**Exercise description:**
Locate every line in the records below that contains the word "うとかえって", and copy each one.

--- Provided data Enclosed Below ---

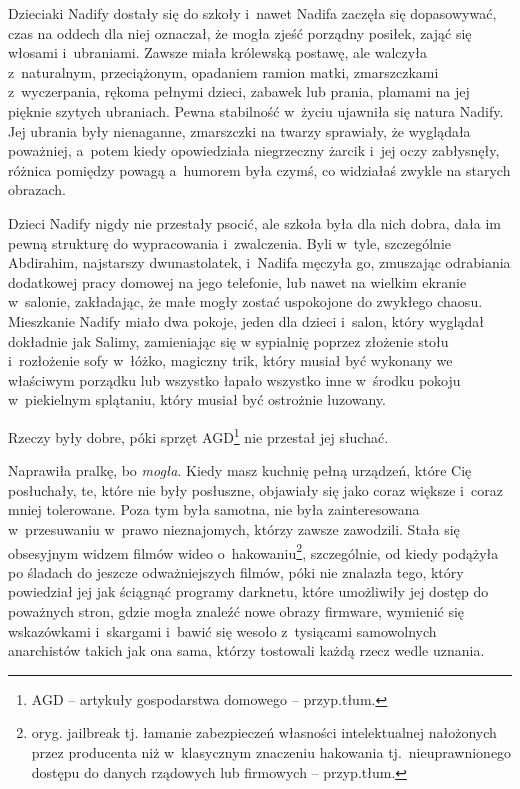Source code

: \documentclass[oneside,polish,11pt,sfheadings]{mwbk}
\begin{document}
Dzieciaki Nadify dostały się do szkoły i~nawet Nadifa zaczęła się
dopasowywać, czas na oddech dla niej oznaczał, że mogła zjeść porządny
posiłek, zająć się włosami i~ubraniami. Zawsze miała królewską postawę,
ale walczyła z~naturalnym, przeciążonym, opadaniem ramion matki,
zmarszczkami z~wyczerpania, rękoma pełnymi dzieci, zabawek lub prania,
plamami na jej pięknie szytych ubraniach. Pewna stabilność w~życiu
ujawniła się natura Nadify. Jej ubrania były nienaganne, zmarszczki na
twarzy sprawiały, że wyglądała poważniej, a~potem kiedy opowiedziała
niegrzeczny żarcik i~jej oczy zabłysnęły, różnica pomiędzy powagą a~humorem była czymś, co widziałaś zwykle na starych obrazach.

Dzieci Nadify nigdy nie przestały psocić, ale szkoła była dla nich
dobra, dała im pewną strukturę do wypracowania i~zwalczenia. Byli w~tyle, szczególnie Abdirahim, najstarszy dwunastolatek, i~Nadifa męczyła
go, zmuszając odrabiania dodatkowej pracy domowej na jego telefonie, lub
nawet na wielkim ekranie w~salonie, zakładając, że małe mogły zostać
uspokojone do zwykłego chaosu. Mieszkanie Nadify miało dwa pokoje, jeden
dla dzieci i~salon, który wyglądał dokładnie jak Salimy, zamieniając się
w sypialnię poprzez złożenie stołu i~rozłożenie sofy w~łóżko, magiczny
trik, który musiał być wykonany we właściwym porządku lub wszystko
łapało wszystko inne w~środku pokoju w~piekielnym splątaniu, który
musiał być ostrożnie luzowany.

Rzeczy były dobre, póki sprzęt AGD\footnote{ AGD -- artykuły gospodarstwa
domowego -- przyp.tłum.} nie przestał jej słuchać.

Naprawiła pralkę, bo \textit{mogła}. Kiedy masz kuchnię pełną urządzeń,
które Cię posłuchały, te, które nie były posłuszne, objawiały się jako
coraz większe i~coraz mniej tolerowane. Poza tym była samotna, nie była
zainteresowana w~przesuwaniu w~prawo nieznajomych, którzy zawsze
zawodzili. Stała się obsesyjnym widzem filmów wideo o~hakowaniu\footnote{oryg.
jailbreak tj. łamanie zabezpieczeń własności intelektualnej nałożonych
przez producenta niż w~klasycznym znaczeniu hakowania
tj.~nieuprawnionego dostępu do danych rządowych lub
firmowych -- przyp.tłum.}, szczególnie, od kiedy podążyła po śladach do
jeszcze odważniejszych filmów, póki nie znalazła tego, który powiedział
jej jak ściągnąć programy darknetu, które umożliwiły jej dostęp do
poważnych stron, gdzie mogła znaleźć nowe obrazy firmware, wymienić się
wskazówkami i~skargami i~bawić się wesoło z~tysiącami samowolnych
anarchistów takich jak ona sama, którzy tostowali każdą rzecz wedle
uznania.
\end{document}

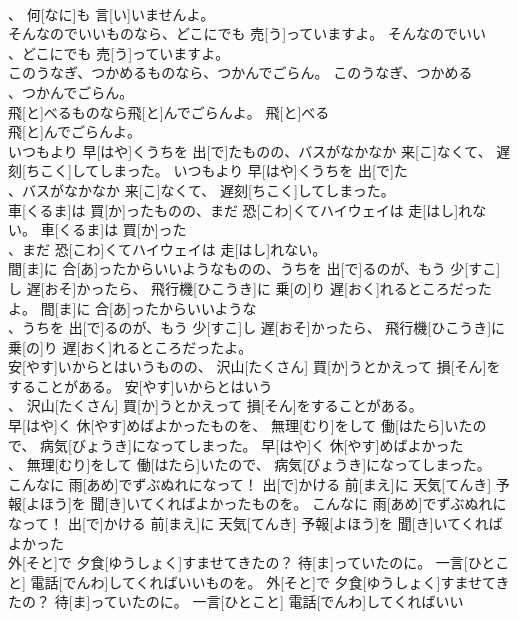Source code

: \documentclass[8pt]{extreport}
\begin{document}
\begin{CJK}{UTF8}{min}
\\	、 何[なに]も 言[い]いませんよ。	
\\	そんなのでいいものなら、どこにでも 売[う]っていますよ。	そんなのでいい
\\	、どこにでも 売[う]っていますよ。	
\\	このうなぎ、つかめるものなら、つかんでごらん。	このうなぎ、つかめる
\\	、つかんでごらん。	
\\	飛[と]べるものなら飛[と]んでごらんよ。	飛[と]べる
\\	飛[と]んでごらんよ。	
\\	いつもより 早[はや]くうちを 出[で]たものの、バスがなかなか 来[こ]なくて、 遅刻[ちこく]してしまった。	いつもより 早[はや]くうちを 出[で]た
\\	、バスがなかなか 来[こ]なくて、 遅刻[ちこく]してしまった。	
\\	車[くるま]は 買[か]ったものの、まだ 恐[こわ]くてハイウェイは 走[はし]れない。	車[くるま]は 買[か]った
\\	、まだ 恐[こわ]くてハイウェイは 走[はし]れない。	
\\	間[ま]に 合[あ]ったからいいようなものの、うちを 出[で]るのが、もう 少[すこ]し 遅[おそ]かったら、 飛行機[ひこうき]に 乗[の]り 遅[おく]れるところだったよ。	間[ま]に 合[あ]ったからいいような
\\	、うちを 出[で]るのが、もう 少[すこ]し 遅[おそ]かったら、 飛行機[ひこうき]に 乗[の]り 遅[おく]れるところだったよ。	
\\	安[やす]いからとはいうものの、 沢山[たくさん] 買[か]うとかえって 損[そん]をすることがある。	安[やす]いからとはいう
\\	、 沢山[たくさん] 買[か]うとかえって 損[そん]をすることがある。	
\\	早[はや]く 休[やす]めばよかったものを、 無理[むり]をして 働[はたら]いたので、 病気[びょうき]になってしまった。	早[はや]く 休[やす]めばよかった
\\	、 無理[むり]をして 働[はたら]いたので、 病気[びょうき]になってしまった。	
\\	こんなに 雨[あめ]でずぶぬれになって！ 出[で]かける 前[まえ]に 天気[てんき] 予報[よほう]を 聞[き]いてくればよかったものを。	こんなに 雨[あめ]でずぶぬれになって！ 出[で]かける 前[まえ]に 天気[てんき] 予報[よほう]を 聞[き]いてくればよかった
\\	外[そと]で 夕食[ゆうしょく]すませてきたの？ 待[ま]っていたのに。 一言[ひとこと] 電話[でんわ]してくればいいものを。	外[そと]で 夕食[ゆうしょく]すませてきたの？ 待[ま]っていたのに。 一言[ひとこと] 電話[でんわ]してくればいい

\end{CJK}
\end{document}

--- End of Enclosed Provided data ---

**Exercise output:**
\\	安[やす]いからとはいうものの、 沢山[たくさん] 買[か]うとかえって 損[そん]をすることがある。	安[やす]いからとはいう
\\	、 沢山[たくさん] 買[か]うとかえって 損[そん]をすることがある。	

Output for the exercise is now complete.